● WHAT YOU SHOULD DO
Write out every record below exactly as it appears, omitting the pictures.

[Source texts of formatted documents]

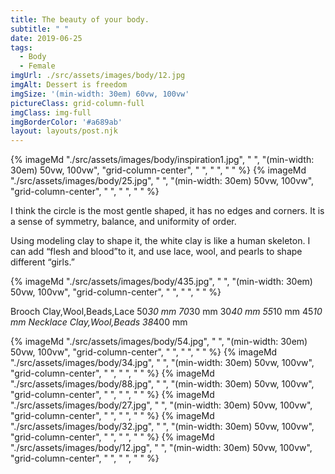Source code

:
 ```yaml
---
title: The beauty of your body.
subtitle: " "
date: 2019-06-25
tags:
  - Body
  - Female
imgUrl: ./src/assets/images/body/12.jpg
imgAlt: Dessert is freedom
imgSize: '(min-width: 30em) 60vw, 100vw'
pictureClass: grid-column-full
imgClass: img-full
imgBorderColor: '#a689ab'
layout: layouts/post.njk
---
```


{% imageMd "./src/assets/images/body/inspiration1.jpg", " ", "(min-width: 30em) 50vw, 100vw", "grid-column-center", " ", " ", " " %}
{% imageMd "./src/assets/images/body/25.jpg", " ", "(min-width: 30em) 50vw, 100vw", "grid-column-center", " ", " ", " " %}

I think the circle is the most gentle shaped, it has no edges and corners. It is a sense of symmetry, balance, and uniformity of order.

Using modeling clay to shape it, the white clay is like a human skeleton. I can add “flesh and blood”to it, and use lace, wool, and pearls to shape different “girls.”

{% imageMd "./src/assets/images/body/435.jpg", " ", "(min-width: 30em) 50vw, 100vw", "grid-column-center", " ", " ", " " %}

Brooch
Clay,Wool,Beads,Lace
50*30 mm
70*30 mm
30*40 mm
55*10 mm
45*10 mm
Necklace
Clay,Wool,Beads
38*400 mm


{% imageMd "./src/assets/images/body/54.jpg", " ", "(min-width: 30em) 50vw, 100vw", "grid-column-center", " ", " ", " " %}
{% imageMd "./src/assets/images/body/34.jpg", " ", "(min-width: 30em) 50vw, 100vw", "grid-column-center", " ", " ", " " %}
{% imageMd "./src/assets/images/body/88.jpg", " ", "(min-width: 30em) 50vw, 100vw", "grid-column-center", " ", " ", " " %}
{% imageMd "./src/assets/images/body/27.jpg", " ", "(min-width: 30em) 50vw, 100vw", "grid-column-center", " ", " ", " " %}
{% imageMd "./src/assets/images/body/32.jpg", " ", "(min-width: 30em) 50vw, 100vw", "grid-column-center", " ", " ", " " %}
{% imageMd "./src/assets/images/body/12.jpg", " ", "(min-width: 30em) 50vw, 100vw", "grid-column-center", " ", " ", " " %}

● TASK OUTPUT
Source code

:
 ```yaml
---
title: The beauty of your body.
subtitle: " "
date: 2019-06-25
tags:
  - Body
  - Female
imgUrl: ./src/assets/images/body/12.jpg
imgAlt: Dessert is freedom
imgSize: '(min-width: 30em) 60vw, 100vw'
pictureClass: grid-column-full
imgClass: img-full
imgBorderColor: '#a689ab'
layout: layouts/post.njk
---
```


{% imageMd "./src/assets/images/body/inspiration1.jpg", " ", "(min-width: 30em) 50vw, 100vw", "grid-column-center", " ", " ", " " %}
{% imageMd "./src/assets/images/body/25.jpg", " ", "(min-width: 30em) 50vw, 100vw", "grid-column-center", " ", " ", " " %}

I think the circle is the most gentle shaped, it has no edges and corners. It is a sense of symmetry, balance, and uniformity of order.

Using modeling clay to shape it, the white clay is like a human skeleton. I can add “flesh and blood”to it, and use lace, wool, and pearls to shape different “girls.”

{% imageMd "./src/assets/images/body/435.jpg", " ", "(min-width: 30em) 50vw, 100vw", "grid-column-center", " ", " ", " " %}

Brooch
Clay,Wool,Beads,Lace
50*30 mm
70*30 mm
30*40 mm
55*10 mm
45*10 mm
Necklace
Clay,Wool,Beads
38*400 mm


{% imageMd "./src/assets/images/body/54.jpg", " ", "(min-width: 30em) 50vw, 100vw", "grid-column-center", " ", " ", " " %}
{% imageMd "./src/assets/images/body/34.jpg", " ", "(min-width: 30em) 50vw, 100vw", "grid-column-center", " ", " ", " " %}
{% imageMd "./src/assets/images/body/88.jpg", " ", "(min-width: 30em) 50vw, 100vw", "grid-column-center", " ", " ", " " %}
{% imageMd "./src/assets/images/body/27.jpg", " ", "(min-width: 30em) 50vw, 100vw", "grid-column-center", " ", " ", " " %}
{% imageMd "./src/assets/images/body/32.jpg", " ", "(min-width: 30em) 50vw, 100vw", "grid-column-center", " ", " ", " " %}
{% imageMd "./src/assets/images/body/12.jpg", " ", "(min-width: 30em) 50vw, 100vw", "grid-column-center", " ", " ", " " %}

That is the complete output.